-->
These old forums are deprecated now and set to read-only. We are waiting for you on our new forums!
More modern, Discourse-based and with GitHub/Google/Twitter authentication built-in.

All times are UTC - 5 hours [ DST ]



Forum locked This topic is locked, you cannot edit posts or make further replies.  [ 8 posts ] 
Author Message
 Post subject: Restricting Hibernate/Lucene Indexing of the Entity
PostPosted: Mon Sep 24, 2012 2:56 am 
Newbie

Joined: Mon Sep 24, 2012 2:40 am
Posts: 5
I am fairly new to Lucene and Hibernate search and using FullTextEntityManager to create indexes for my Entity.
My Entity has more than 12 Million records (last 4-5 year data) and it has a updated_date_time field.
Is it possible to limit/restrict indexing of my entity to a certain date (i.e. index just last 2 years)

Code:
private Future doIndex(Class<?>... classes) {
        logger.info("Starting Hibernate Search index");
        FullTextEntityManager fullTextEntityManager = entityManagerFactory.createFullTextEntityManager();
        Future indexer = fullTextEntityManager.createIndexer(classes)               
                .batchSizeToLoadObjects(50)
                .threadsToLoadObjects(1)
                .start();
        fullTextEntityManager.close();
        return indexer;
    }


Top
 Profile  
 
 Post subject: Re: Restricting Hibernate/Lucene Indexing of the Entity
PostPosted: Mon Sep 24, 2012 4:50 am 
Hibernate Team
Hibernate Team

Joined: Fri Oct 05, 2007 4:47 pm
Posts: 2536
Location: Third rock from the Sun
Hi,
yes we added a way to decide for each entity instance if you want the indexing to happen or not:

http://docs.jboss.org/hibernate/search/4.1/reference/en-US/html_single/#search-mapping-indexinginterceptor

This is applied by the MassIndexer as well, but it's taking advantage of it in only after loading (to skip indexing), so it will be much faster in the index writing phase but will still load all the entities from the database.
We should improve that: as you can see this new feature is flagged experimental in the docs, we're waiting on more feedback on how people think the API looks like and if it's addressing your needs.

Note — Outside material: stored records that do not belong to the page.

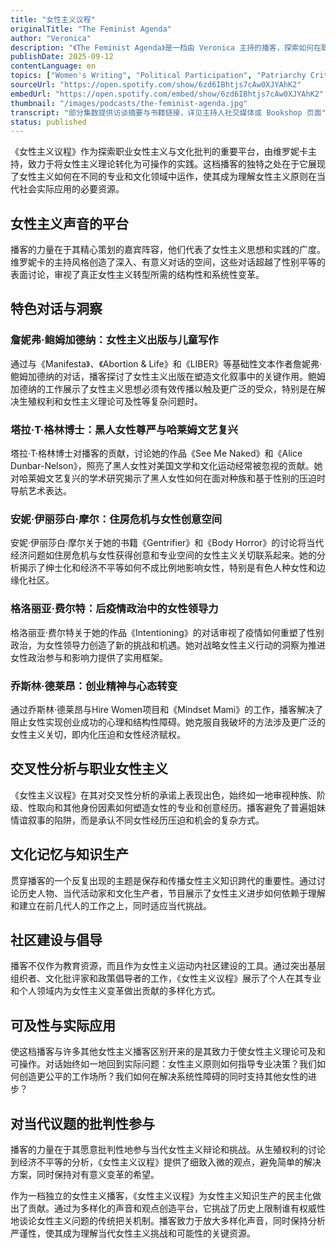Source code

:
 ```yaml
---
title: "女性主义议程"
originalTitle: "The Feminist Agenda"
author: "Veronica"
description: "《The Feminist Agenda》是一档由 Veronica 主持的播客，探索如何在职场与日常生活中实践女性主义。节目邀请作家、学者与倡导者，分享她们在出版、教育、社群组织与文化批判中的经验，强调职业女性主义、文化记忆与交叉性政治。风格温和但批判性强，适合关注女性主义实践与知识生产的听众。Spotify 评分为 5.0（1 条评论），为独立女性主义播客中的持续声音。"
publishDate: 2025-09-12
contentLanguage: en
topics: ["Women's Writing", "Political Participation", "Patriarchy Critique", "Black Feminism", "Capitalism Critique"]
sourceUrl: "https://open.spotify.com/show/6zd6IBhtjs7cAw0XJYAhK2"
embedUrl: "https://open.spotify.com/embed/show/6zd6IBhtjs7cAw0XJYAhK2"
thumbnail: "/images/podcasts/the-feminist-agenda.jpg"
transcript: "部分集数提供访谈摘要与书籍链接，详见主持人社交媒体或 Bookshop 页面"
status: published
---
```


《女性主义议程》作为探索职业女性主义与文化批判的重要平台，由维罗妮卡主持，致力于将女性主义理论转化为可操作的实践。这档播客的独特之处在于它展现了女性主义如何在不同的专业和文化领域中运作，使其成为理解女性主义原则在当代社会实际应用的必要资源。

## 女性主义声音的平台

播客的力量在于其精心策划的嘉宾阵容，他们代表了女性主义思想和实践的广度。维罗妮卡的主持风格创造了深入、有意义对话的空间，这些对话超越了性别平等的表面讨论，审视了真正女性主义转型所需的结构性和系统性变革。

## 特色对话与洞察

### 詹妮弗·鲍姆加德纳：女性主义出版与儿童写作

通过与《Manifesta》、《Abortion & Life》和《LIBER》等基础性文本作者詹妮弗·鲍姆加德纳的对话，播客探讨了女性主义出版在塑造文化叙事中的关键作用。鲍姆加德纳的工作展示了女性主义思想必须有效传播以触及更广泛的受众，特别是在解决生殖权利和女性主义理论可及性等复杂问题时。

### 塔拉·T·格林博士：黑人女性尊严与哈莱姆文艺复兴

塔拉·T·格林博士对播客的贡献，讨论她的作品《See Me Naked》和《Alice Dunbar-Nelson》，照亮了黑人女性对美国文学和文化运动经常被忽视的贡献。她对哈莱姆文艺复兴的学术研究揭示了黑人女性如何在面对种族和基于性别的压迫时导航艺术表达。

### 安妮·伊丽莎白·摩尔：住房危机与女性创意空间

安妮·伊丽莎白·摩尔关于她的书籍《Gentrifier》和《Body Horror》的讨论将当代经济问题如住房危机与女性获得创意和专业空间的女性主义关切联系起来。她的分析揭示了绅士化和经济不平等如何不成比例地影响女性，特别是有色人种女性和边缘化社区。

### 格洛丽亚·费尔特：后疫情政治中的女性领导力

格洛丽亚·费尔特关于她的作品《Intentioning》的对话审视了疫情如何重塑了性别政治，为女性领导力创造了新的挑战和机遇。她对战略女性主义行动的洞察为推进女性政治参与和影响力提供了实用框架。

### 乔斯林·德莱昂：创业精神与心态转变

通过乔斯林·德莱昂与Hire Women项目和《Mindset Mami》的工作，播客解决了阻止女性实现创业成功的心理和结构性障碍。她克服自我破坏的方法涉及更广泛的女性主义关切，即内化压迫和女性经济赋权。

## 交叉性分析与职业女性主义

《女性主义议程》在其对交叉性分析的承诺上表现出色，始终如一地审视种族、阶级、性取向和其他身份因素如何塑造女性的专业和创意经历。播客避免了普遍姐妹情谊叙事的陷阱，而是承认不同女性经历压迫和机会的复杂方式。

## 文化记忆与知识生产

贯穿播客的一个反复出现的主题是保存和传播女性主义知识跨代的重要性。通过讨论历史人物、当代活动家和文化生产者，节目展示了女性主义进步如何依赖于理解和建立在前几代人的工作之上，同时适应当代挑战。

## 社区建设与倡导

播客不仅作为教育资源，而且作为女性主义运动内社区建设的工具。通过突出基层组织者、文化批评家和政策倡导者的工作，《女性主义议程》展示了个人在其专业和个人领域内为女性主义变革做出贡献的多样化方式。

## 可及性与实际应用

使这档播客与许多其他女性主义播客区别开来的是其致力于使女性主义理论可及和可操作。对话始终如一地回到实际问题：女性主义原则如何指导专业决策？我们如何创造更公平的工作场所？我们如何在解决系统性障碍的同时支持其他女性的进步？

## 对当代议题的批判性参与

播客的力量在于其愿意批判性地参与当代女性主义辩论和挑战。从生殖权利的讨论到经济不平等的分析，《女性主义议程》提供了细致入微的观点，避免简单的解决方案，同时保持对有意义变革的希望。

作为一档独立的女性主义播客，《女性主义议程》为女性主义知识生产的民主化做出了贡献。通过为多样化的声音和观点创造平台，它挑战了历史上限制谁有权威性地谈论女性主义问题的传统把关机制。播客致力于放大多样化声音，同时保持分析严谨性，使其成为理解当代女性主义挑战和可能性的关键资源。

Let me know how it works for you ;-)

_________________
Sanne
http://in.relation.to/


Top
 Profile  
 
 Post subject: Re: Restricting Hibernate/Lucene Indexing of the Entity
PostPosted: Mon Sep 24, 2012 7:47 pm 
Newbie

Joined: Mon Sep 24, 2012 2:40 am
Posts: 5
Thanks Sanne, I will try this out and provide my feedback :)


Top
 Profile  
 
 Post subject: Re: Restricting Hibernate/Lucene Indexing of the Entity
PostPosted: Tue Sep 25, 2012 12:35 am 
Newbie

Joined: Mon Sep 24, 2012 2:40 am
Posts: 5
Hi,
I have tried interceptor but it doesn't seem to work.

This is my entity class
Code:
@Entity
@Indexed(interceptor=RestrictIndexOnDateInterceptor.class)
@Table(name = "transaction")
public class Transaction implements Serializable {

    @Id
    @Column(name = "transaction_id")
    private BigDecimal transaction_id;
    .....
    @Column(name = "updated_tm")
    private Date updated_tm;
    ...

   public Date getUpdated_tm() {
        return updated_tm;
    }
   ...
}


This is the interceptor class
Code:
public class RestrictIndexOnDateInterceptor implements EntityIndexingInterceptor<Transaction> {

    private int NO_OF_YEARS_TO_RETAIN_INDEXING = 2;
    private final Logger logger = LoggerFactory.getLogger(RestrictIndexOnDateInterceptor.class);

    @Override
    public IndexingOverride onAdd(Transaction entity) {

        logger.info("Adding Index");

        if(entity.getUpdated_tm()!=null) {
            DateTime lastEntityUpdatedTime = new DateTime(entity.getUpdated_tm());
            if(lastEntityUpdatedTime.isBefore(new DateTime().minusYears(NO_OF_YEARS_TO_RETAIN_INDEXING)))
                logger.info("Adding Index");
                return IndexingOverride.APPLY_DEFAULT;

        }

        logger.info("Skipping Index");
        return IndexingOverride.SKIP;
    }

    @Override
    public IndexingOverride onUpdate(Transaction entity) {

        logger.info("Updating Index");

        if(entity.getUpdated_tm()!=null) {
            DateTime lastEntityUpdatedTime = new DateTime(entity.getUpdated_tm());
            if(lastEntityUpdatedTime.isBefore(new DateTime().minusYears(NO_OF_YEARS_TO_RETAIN_INDEXING)))
                logger.info("Updating Index");
                return IndexingOverride.UPDATE;
        }
        logger.info("Removing index");
        return IndexingOverride.REMOVE;
    }

    @Override
    public IndexingOverride onDelete(Transaction entity) {
        return IndexingOverride.APPLY_DEFAULT;
    }

    @Override
    public IndexingOverride onCollectionUpdate(Transaction entity) {
        return onUpdate(entity);
    }
}



This one creates the indexes
Code:
@Component
public class HibernateSearchIndex {
....

    private Future doIndex(Class<?>... classes) {
        logger.info("Starting Hibernate Search index");
        FullTextEntityManager fullTextEntityManager = entityManagerFactory.createFullTextEntityManager();
        Future indexer = fullTextEntityManager.createIndexer(classes)
                .progressMonitor(progressMonitor())
                .batchSizeToLoadObjects(batchSize)
                .threadsToLoadObjects(1)
                .start();
        fullTextEntityManager.close();
        return indexer;
    }
.....
}


I tried this program on a subset of data (50K records).
When i try to search for some transaction which is more than 2 years old, it still gives me the result.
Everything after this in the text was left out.